◆ Required work
How many lines in the material below include the word "actions"? Give only the number.

◆ Material shown
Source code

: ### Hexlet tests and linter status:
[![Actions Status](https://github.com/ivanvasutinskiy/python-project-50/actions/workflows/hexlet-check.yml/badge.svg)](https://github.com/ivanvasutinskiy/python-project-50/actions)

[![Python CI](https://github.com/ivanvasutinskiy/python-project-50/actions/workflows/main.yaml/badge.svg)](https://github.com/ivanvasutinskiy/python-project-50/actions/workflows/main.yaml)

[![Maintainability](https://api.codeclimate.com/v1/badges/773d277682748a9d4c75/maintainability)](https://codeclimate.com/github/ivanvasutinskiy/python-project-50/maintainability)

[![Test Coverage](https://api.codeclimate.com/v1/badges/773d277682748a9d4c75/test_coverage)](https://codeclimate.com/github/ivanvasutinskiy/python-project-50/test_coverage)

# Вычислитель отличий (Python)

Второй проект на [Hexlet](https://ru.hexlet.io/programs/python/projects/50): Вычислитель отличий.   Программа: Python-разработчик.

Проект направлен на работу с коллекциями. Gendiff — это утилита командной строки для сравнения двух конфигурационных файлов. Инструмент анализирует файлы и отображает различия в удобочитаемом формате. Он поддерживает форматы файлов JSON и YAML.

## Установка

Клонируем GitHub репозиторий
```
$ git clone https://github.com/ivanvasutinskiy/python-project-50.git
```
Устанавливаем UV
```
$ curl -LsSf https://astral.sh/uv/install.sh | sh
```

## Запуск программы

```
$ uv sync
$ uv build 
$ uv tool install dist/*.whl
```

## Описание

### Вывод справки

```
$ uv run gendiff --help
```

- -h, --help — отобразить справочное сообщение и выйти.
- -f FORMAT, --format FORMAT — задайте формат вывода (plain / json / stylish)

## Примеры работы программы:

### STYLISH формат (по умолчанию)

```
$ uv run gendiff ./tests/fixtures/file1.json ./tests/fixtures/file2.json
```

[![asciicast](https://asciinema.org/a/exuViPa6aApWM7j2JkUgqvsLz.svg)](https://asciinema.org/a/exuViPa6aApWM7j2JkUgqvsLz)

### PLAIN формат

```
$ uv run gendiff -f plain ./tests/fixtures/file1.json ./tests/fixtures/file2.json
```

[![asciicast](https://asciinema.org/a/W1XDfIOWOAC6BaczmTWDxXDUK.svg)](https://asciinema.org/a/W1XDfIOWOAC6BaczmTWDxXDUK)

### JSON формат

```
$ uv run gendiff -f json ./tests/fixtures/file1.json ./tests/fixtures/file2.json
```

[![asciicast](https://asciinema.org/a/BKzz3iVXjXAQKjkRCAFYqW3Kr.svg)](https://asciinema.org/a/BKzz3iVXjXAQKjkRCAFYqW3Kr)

◆ Finished exercise
2